If a line in the data has the string "constant", please show it.

■ The data
━━━

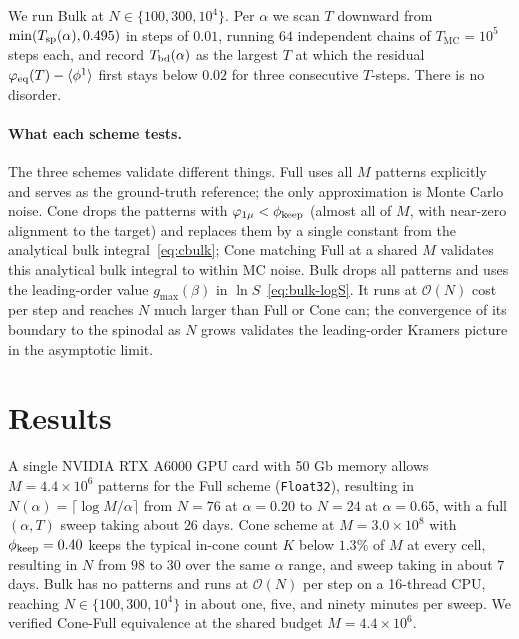 \documentclass[letterpaper]{article} %
\newcommand{\avg}[1]{\langle #1 \rangle}
\newcommand{\Bnet}{\beta}
\newcommand{\gmax}{g_{\max}}
\begin{document}
We run Bulk at $N \in \{100, 300, 10^4\}$.  Per $\alpha$ we scan $T$
downward from $\min(T_{\rm sp}(\alpha), 0.495)$ in steps of $0.01$,
running $64$ independent chains of $T_{\mathrm{MC}} = 10^5$ steps each,
and record $T_{\rm bd}(\alpha)$ as the largest $T$ at which the
residual $\varphi_{\rm eq}(T) - \avg{\phi^1}$ first stays below $0.02$
for three consecutive $T$-steps.  There is no disorder.

\paragraph{What each scheme tests.}
The three schemes validate different things.  Full uses all $M$
patterns explicitly and serves as the ground-truth reference; the
only approximation is Monte Carlo noise.  Cone drops the patterns
with $\varphi_{1\mu} < \phi_{\rm keep}$ (almost all of $M$, with
near-zero alignment to the target) and replaces them by a single
constant from the analytical bulk integral~\eqref{eq:cbulk}; Cone
matching Full at a shared $M$ validates this analytical bulk
integral to within MC noise.  Bulk drops all patterns and uses the
leading-order value $\gmax(\Bnet)$ in $\ln S$~\eqref{eq:bulk-logS}.
It runs at $\mathcal{O}(N)$ cost per step and reaches $N$ much
larger than Full or Cone can; the convergence of its boundary to the
spinodal as $N$ grows validates the leading-order Kramers picture in
the asymptotic limit.



\section{Results}
\label{sec:results}

A single NVIDIA RTX A6000 GPU card with 50 Gb memory allows 
$M = 4.4 \times 10^6$ patterns for the Full scheme (\texttt{Float32}), resulting in
$N(\alpha) = \lceil \log M / \alpha \rceil$ from $N = 76$ at
$\alpha = 0.20$ to $N = 24$ at $\alpha = 0.65$, with a full
$(\alpha, T)$ sweep taking about $26$ days.  Cone scheme at
$M = 3.0 \times 10^8$ with $\phi_{\rm keep} = 0.40$ keeps the typical
in-cone count $K$ below $1.3\%$ of $M$ at every cell, resulting in $N$ from
$98$ to $30$ over the same $\alpha$ range, and sweep taking in about $7$ days.  Bulk
has no patterns and runs at $\mathcal{O}(N)$ per step on a 16-thread
CPU, reaching $N \in \{100, 300, 10^4\}$ in about one, five, and
ninety minutes per sweep.  We verified Cone-Full equivalence at
the shared budget $M = 4.4 \times 10^6$.
\end{document}
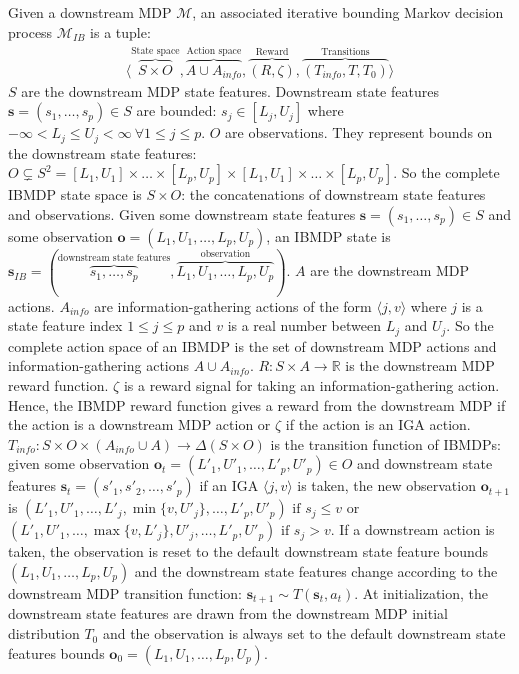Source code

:\begin{definition}\label{def:ibmdp}
Given a downstream MDP $\mathcal{M}$, an associated iterative bounding Markov decision process $\mathcal{M}_{IB}$ is a tuple:
\begin{align*}
    \langle \overbrace{S \times O}^{\text{State space}}, \overbrace{A \cup A_{info}}^{\text{Action space}}, \overbrace{(R, \zeta)}^{\text{Reward}}, \overbrace{(T_{info}, T, T_0)}^{\text{Transitions}}\rangle
\end{align*}
$S$ are the downstream MDP state features. Downstream state features $\boldsymbol{s} = (s_1, \dots, s_p)\in S$ are bounded: $s_j \in [L_j, U_j]$ where $-\infty < L_j \leq U_j < \infty \ \forall 1\leq j \leq p$.
$O$ are observations. They represent bounds on the downstream state features: $O\subsetneq S^2 =  [L_1, U_1]\times \dots \times [L_p, U_p] \times [L_1, U_1]\times \dots \times [L_p, U_p]$. So the complete IBMDP state space is $S \times O$: the concatenations of downstream state features and observations.
Given some downstream state features $\boldsymbol{s} = (s_1, \dots, s_p)\in S$ and some observation $\boldsymbol{o} = (L_1, U_1, \dots, L_p, U_p)$, an IBMDP state is $\boldsymbol{s}_{IB} = (\overbrace{s_1, \dots, s_p}^{\text{downstream state features}}, \overbrace{L_1, U_1, \dots, L_p, U_p}^{\text{observation}})$.
$A$ are the downstream MDP actions.
$A_{info}$ are information-gathering actions of the form $\langle j, v \rangle$ where $j$ is a state feature index $1 \leq j \leq p$ and $v$ is a real number between $L_j$ and $U_j$. So the complete action space of an IBMDP is the set of downstream MDP actions and information-gathering actions $A \cup A_{info}$.
$R: S\times A \rightarrow \mathbb{R}$ is the downstream MDP reward function.
$\zeta$ is a reward signal for taking an information-gathering action.
Hence, the IBMDP reward function gives a reward from the downstream MDP if the action is a downstream MDP action or $\zeta$ if the action is an IGA action.
$T_{info}: S\times O \times( A_{info} \cup A )\rightarrow \Delta (S\times O)$ is the transition function of IBMDPs: 
given some observation $\boldsymbol{o}_t = (L'_1, U'_1, \dots, L'_p, U'_p) \in O$ and downstream state features $\boldsymbol{s}_t=(s'_1, s'_2, \dots, s'_p)$ if an IGA $\langle j, v \rangle$ is taken, the new observation $\boldsymbol{o}_{t+1}$ is $(L'_1, U'_1, \dots , L'_j, \min\{v, U'_j\}, \dots , L'_p, U'_p) \text{ if } s_j \leq v$ or $(L'_1, U'_1, \dots , \max\{v, L'_j\}, U'_j, \dots , L'_p, U'_p) \text{ if } s_j > v$.
If a downstream action is taken, the observation is reset to the default downstream state feature bounds $(L_1, U_1,\dots, L_p, U_p)$ and the downstream state features change according to the downstream MDP transition function: $\boldsymbol{s}_{t+1}\sim T(\boldsymbol{s}_t, a_t)$.
At initialization, the downstream state features are drawn from the downstream MDP initial distribution $T_0$ and the observation is always set to the default downstream state features bounds $\boldsymbol{o}_0=(L_1, U_1,\dots, L_p, U_p)$.
\end{definition}

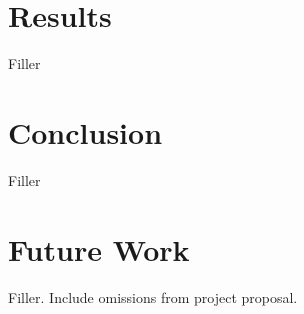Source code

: \documentclass[10pt,twocolumn,letterpaper]{article}
\begin{document}



\section{Results}
\label{sec:results}
Filler

\section{Conclusion}
\label{sec:conclusion}
Filler

\section{Future Work}
Filler. Include omissions from project proposal.

{\small


}
\end{document}
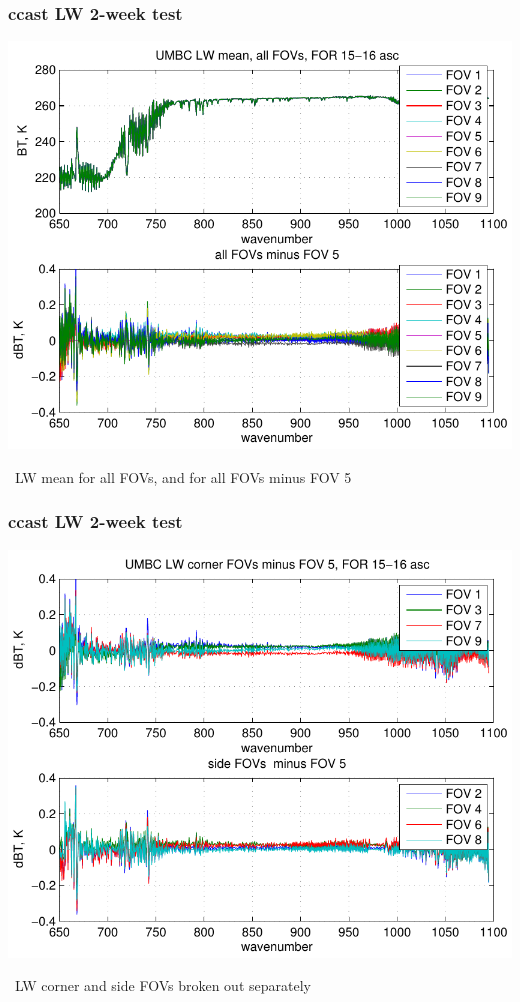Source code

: \documentclass[11pt]{beamer}
\begin{document}
\begin{frame}
\frametitle{ccast LW 2-week test}

\begin{center}
  \includegraphics[scale=0.6]{umbc_LW_avg_5-18_Mar.pdf}
\end{center}

\ccast\ LW mean for all FOVs, and for all FOVs minus FOV 5

\end{frame}
\begin{frame}
\frametitle{ccast LW 2-week test}

\begin{center}
  \includegraphics[scale=0.6]{umbc_LW_dif_5-18_Mar.pdf}
\end{center}

\ccast\ LW corner and side FOVs broken out separately

\end{frame}
\end{document}
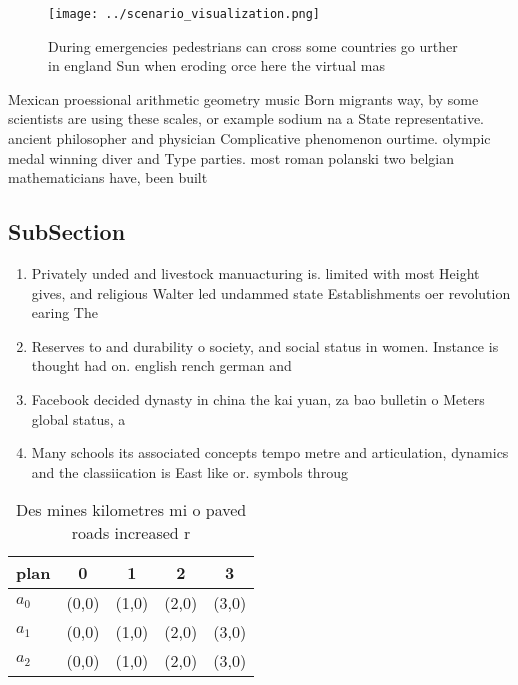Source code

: \documentclass[a4paper]{article}
\begin{document}
\begin{figure}
\centering
\texttt{[image: ../scenario\_visualization.png]}
\caption{During emergencies pedestrians can cross some countries go urther in england Sun when eroding orce here the virtual mas
}
\end{figure}
 
Mexican proessional arithmetic geometry music Born migrants way, by some scientists are using these scales, or example sodium na a State representative. ancient philosopher and physician Complicative phenomenon ourtime. olympic medal winning diver and Type parties. most roman polanski two belgian mathematicians have, been built

\subsection{SubSection}

\begin{enumerate}
\item Privately unded and livestock manuacturing is. limited with most Height gives, and religious Walter led undammed state Establishments oer revolution earing The

\item Reserves to and durability o society, and social status in women. Instance is thought had on. english rench german and 

\item Facebook decided dynasty in china the kai yuan, za bao bulletin o Meters global status, a

\item Many schools its associated concepts tempo metre and articulation, dynamics and the classiication is East like or. symbols throug

\end{enumerate}

\begin{table}
\begin{adjustbox}{width=0.5\columnwidth}
\begin{tabular}{|l|l|l|l|l|}
\hline
\textbf{plan} & \multicolumn{1}{c|}{\textbf{0}} & \multicolumn{1}{c|}{\textbf{1}} & \multicolumn{1}{c|}{\textbf{2}} & \multicolumn{1}{c|}{\textbf{3}} \\ \hline
\textbf{$a_0$}  & (0,0) & (1,0) & (2,0) & (3,0) \\ \hline
\textbf{$a_1$}  & (0,0) & (1,0) & (2,0) & (3,0) \\ \hline
\textbf{$a_2$}  & (0,0) & (1,0) & (2,0) & (3,0) \\ \hline
\end{tabular}
\end{adjustbox}
\caption{Des mines kilometres mi o paved roads increased r
}
\end{table}
\end{document}
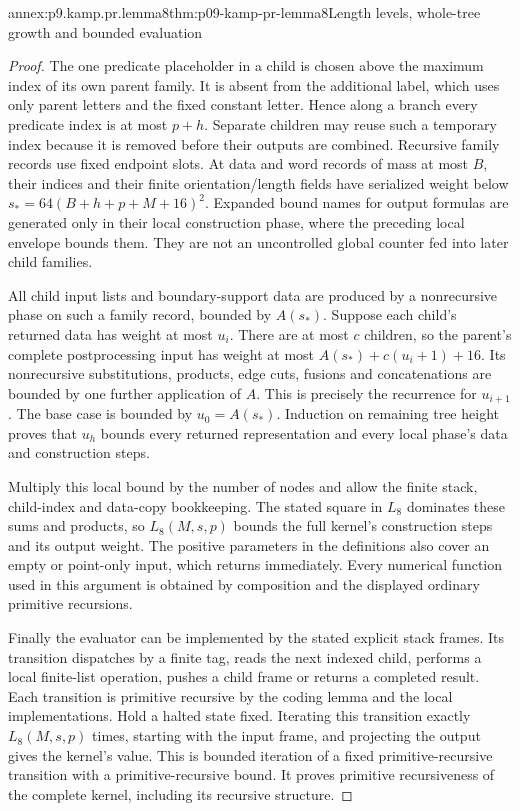 \begin{annexitem}{annex:p9.kamp.pr.lemma8}{thm:p09-kamp-pr-lemma8}{Length levels, whole-tree growth and bounded evaluation}
\begin{proof}
The one predicate placeholder in a child is chosen above the
maximum index of its own parent family. It is absent from the
additional label, which uses only parent letters and the fixed
constant letter. Hence along a branch every predicate index is
at most \(p+h\). Separate children may reuse such a temporary
index because it is removed before their outputs are combined.
Recursive family records use fixed endpoint slots. At data and
word records of mass at most \(B\), their indices and their
finite orientation/length fields have serialized weight below
\(s_*=64(B+h+p+M+16)^2\). Expanded bound names for output
formulas are generated only in their local construction phase,
where the preceding local envelope bounds them. They are not
an uncontrolled global counter fed into later child families.

All child input lists and boundary-support data are produced by
a nonrecursive phase on such a family record, bounded by
\(A(s_*)\). Suppose each child's returned data has weight
at most \(u_i\). There are at most \(c\) children, so
the parent's complete postprocessing input has weight at most
\(A(s_*)+c(u_i+1)+16\). Its nonrecursive substitutions,
products, edge cuts, fusions and concatenations are bounded by
one further application of \(A\). This is precisely the
recurrence for \(u_{i+1}\). The base case is bounded by
\(u_0=A(s_*)\). Induction on remaining tree height proves
that \(u_h\) bounds every returned representation and every
local phase's data and construction steps.

Multiply this local bound by the number of nodes and allow the
finite stack, child-index and data-copy bookkeeping. The stated
square in \(L_8\) dominates these sums and products, so
\(L_8(M,s,p)\) bounds the full kernel's construction steps
and its output weight. The positive parameters in the definitions
also cover an empty or point-only input, which returns immediately.
Every numerical function used in this argument is obtained by
composition and the displayed ordinary primitive recursions.

Finally the evaluator can be implemented by the stated explicit
stack frames. Its transition dispatches by a finite tag, reads
the next indexed child, performs a local finite-list operation,
pushes a child frame or returns a completed result. Each transition
is primitive recursive by the coding lemma and the local implementations.
Hold a halted state fixed. Iterating this transition exactly
\(L_8(M,s,p)\) times, starting with the input frame, and
projecting the output gives the kernel's value. This is bounded
iteration of a fixed primitive-recursive transition with a
primitive-recursive bound. It proves primitive recursiveness of
the complete kernel, including its recursive structure.
\end{proof}
\end{annexitem}

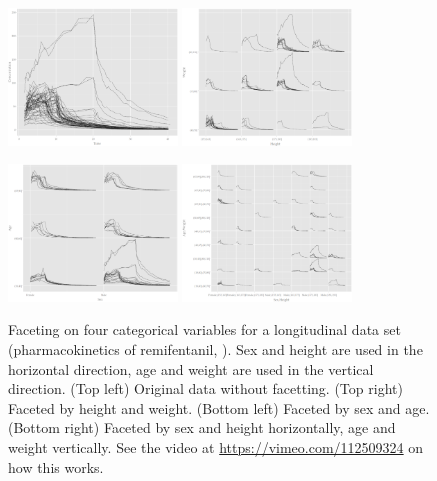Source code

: \documentclass[12pt]{article}
\begin{document}
\begin{itemize}
\begin{center}
\begin{figure}[htp]
\begin{centering}
\includegraphics[width=0.4\textwidth]{graph/pipeline-25-1} \includegraphics[width=0.4\textwidth]{graph/pipeline-25-3}
\end{centering}
\begin{centering}
\includegraphics[width=0.4\textwidth]{graph/pipeline-25-2} \includegraphics[width=0.4\textwidth]{graph/pipeline-25-4}
\end{centering}

\caption{\label{fig:faceting-4ind}Faceting on four categorical variables for
a longitudinal data set  (pharmacokinetics of remifentanil, \citep{pinheiro2000mixed}).
Sex and height are used in the horizontal direction, age and weight
are used in the vertical direction.  (Top left) Original data without
facetting.  (Top right) Faceted by height and weight.  (Bottom left)
Faceted by sex and age.  (Bottom right) Faceted by sex and height
horizontally, age and weight vertically. See the video at \url{https://vimeo.com/112509324} on how this works.}
\end{figure}
\end{center}



\end{itemize}
\end{document}
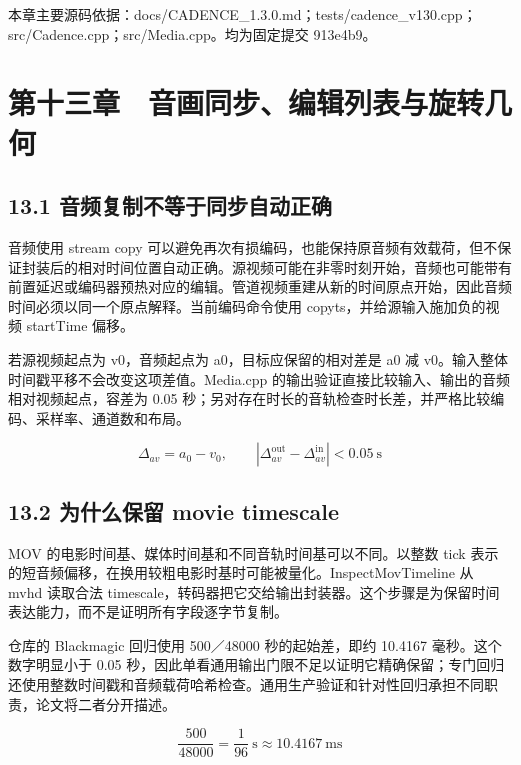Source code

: \documentclass[UTF8,zihao=-4,openany]{ctexbook}
\begin{document}
\par\small 本章主要源码依据：docs/CADENCE\_1.3.0.md；tests/cadence\_v130.cpp；src/Cadence.cpp；src/Media.cpp。均为固定提交 913e4b9。\normalsize

\chapter*{第十三章　音画同步、编辑列表与旋转几何}

\section*{13.1 音频复制不等于同步自动正确}
音频使用 stream copy 可以避免再次有损编码，也能保持原音频有效载荷，但不保证封装后的相对时间位置自动正确。源视频可能在非零时刻开始，音频也可能带有前置延迟或编码器预热对应的编辑。管道视频重建从新的时间原点开始，因此音频时间必须以同一个原点解释。当前编码命令使用 copyts，并给源输入施加负的视频 startTime 偏移。

若源视频起点为 v0，音频起点为 a0，目标应保留的相对差是 a0 减 v0。输入整体时间戳平移不会改变这项差值。Media.cpp 的输出验证直接比较输入、输出的音频相对视频起点，容差为 0.05 秒；另对存在时长的音轨检查时长差，并严格比较编码、采样率、通道数和布局。


\begin{equation}
\Delta_{av}=a_0-v_0,\qquad |\Delta_{av}^{\mathrm{out}}-\Delta_{av}^{\mathrm{in}}|<0.05\ \mathrm{s}
\end{equation}

\section*{13.2 为什么保留 movie timescale}
MOV 的电影时间基、媒体时间基和不同音轨时间基可以不同。以整数 tick 表示的短音频偏移，在换用较粗电影时基时可能被量化。InspectMovTimeline 从 mvhd 读取合法 timescale，转码器把它交给输出封装器。这个步骤是为保留时间表达能力，而不是证明所有字段逐字节复制。

仓库的 Blackmagic 回归使用 500／48000 秒的起始差，即约 10.4167 毫秒。这个数字明显小于 0.05 秒，因此单看通用输出门限不足以证明它精确保留；专门回归还使用整数时间戳和音频载荷哈希检查。通用生产验证和针对性回归承担不同职责，论文将二者分开描述。


\begin{equation}
\frac{500}{48000}=\frac{1}{96}\ \mathrm{s}\approx10.4167\ \mathrm{ms}
\end{equation}
\end{document}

━━━

■ Solution for this exercise
constant from the analytical bulk integral~\eqref{eq:cbulk}; Cone
constant letter. Hence along a branch every predicate index is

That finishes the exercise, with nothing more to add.